--- RECORDS FOR THE EXERCISE Enclosed Below ---
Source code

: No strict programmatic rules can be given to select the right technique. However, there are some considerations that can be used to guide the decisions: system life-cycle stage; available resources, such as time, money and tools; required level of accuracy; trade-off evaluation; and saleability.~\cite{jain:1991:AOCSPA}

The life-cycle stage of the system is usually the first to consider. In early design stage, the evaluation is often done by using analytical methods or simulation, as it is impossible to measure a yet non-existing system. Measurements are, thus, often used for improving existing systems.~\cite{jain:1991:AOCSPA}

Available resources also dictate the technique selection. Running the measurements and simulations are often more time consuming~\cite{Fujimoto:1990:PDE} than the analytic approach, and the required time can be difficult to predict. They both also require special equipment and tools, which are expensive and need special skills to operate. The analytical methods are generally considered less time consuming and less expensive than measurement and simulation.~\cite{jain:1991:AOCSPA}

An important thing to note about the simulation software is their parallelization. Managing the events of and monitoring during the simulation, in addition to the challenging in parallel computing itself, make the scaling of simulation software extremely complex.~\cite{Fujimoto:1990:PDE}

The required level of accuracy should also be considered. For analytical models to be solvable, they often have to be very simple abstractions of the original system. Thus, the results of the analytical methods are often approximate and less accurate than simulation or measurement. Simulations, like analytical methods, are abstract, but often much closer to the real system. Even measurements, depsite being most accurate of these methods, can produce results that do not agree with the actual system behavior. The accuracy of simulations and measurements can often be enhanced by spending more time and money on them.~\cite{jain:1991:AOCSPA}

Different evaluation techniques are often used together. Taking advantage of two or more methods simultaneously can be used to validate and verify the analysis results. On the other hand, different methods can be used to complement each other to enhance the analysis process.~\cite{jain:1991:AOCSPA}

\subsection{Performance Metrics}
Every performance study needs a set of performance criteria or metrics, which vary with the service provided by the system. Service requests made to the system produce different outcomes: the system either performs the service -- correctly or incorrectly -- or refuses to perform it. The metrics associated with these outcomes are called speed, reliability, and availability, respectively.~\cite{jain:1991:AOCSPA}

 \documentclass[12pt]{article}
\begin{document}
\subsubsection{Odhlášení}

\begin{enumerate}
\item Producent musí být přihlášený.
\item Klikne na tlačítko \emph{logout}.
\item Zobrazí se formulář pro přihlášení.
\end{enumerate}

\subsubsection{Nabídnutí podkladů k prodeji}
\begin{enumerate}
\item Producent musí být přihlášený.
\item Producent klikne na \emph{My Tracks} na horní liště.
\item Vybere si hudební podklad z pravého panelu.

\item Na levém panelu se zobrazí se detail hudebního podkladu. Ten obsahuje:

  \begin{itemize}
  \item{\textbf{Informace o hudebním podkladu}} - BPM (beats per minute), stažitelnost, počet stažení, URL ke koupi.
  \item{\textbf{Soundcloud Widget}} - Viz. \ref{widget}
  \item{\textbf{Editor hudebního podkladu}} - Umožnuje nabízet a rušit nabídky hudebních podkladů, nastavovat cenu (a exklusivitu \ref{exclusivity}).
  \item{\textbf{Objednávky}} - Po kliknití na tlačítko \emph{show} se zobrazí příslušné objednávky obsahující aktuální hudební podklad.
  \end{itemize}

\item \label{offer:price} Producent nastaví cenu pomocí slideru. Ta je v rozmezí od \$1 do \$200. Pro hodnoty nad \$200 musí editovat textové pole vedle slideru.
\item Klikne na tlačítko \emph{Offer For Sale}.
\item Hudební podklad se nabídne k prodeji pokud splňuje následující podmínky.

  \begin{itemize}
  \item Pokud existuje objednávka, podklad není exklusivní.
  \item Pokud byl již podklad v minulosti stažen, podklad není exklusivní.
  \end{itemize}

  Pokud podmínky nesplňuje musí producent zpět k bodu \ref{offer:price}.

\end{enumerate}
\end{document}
--- End of Enclosed RECORDS FOR THE EXERCISE ---
WHAT YOU HAVE TO DO: Reprint exactly, and only, the lines running from the one containing "objednávka, podklad není exklusivní." through the last line of the listing above.

ANSWER TO THIS TASK:
  \item Pokud existuje objednávka, podklad není exklusivní.
  \item Pokud byl již podklad v minulosti stažen, podklad není exklusivní.
  \end{itemize}

  Pokud podmínky nesplňuje musí producent zpět k bodu \ref{offer:price}.

\end{enumerate}
\end{document}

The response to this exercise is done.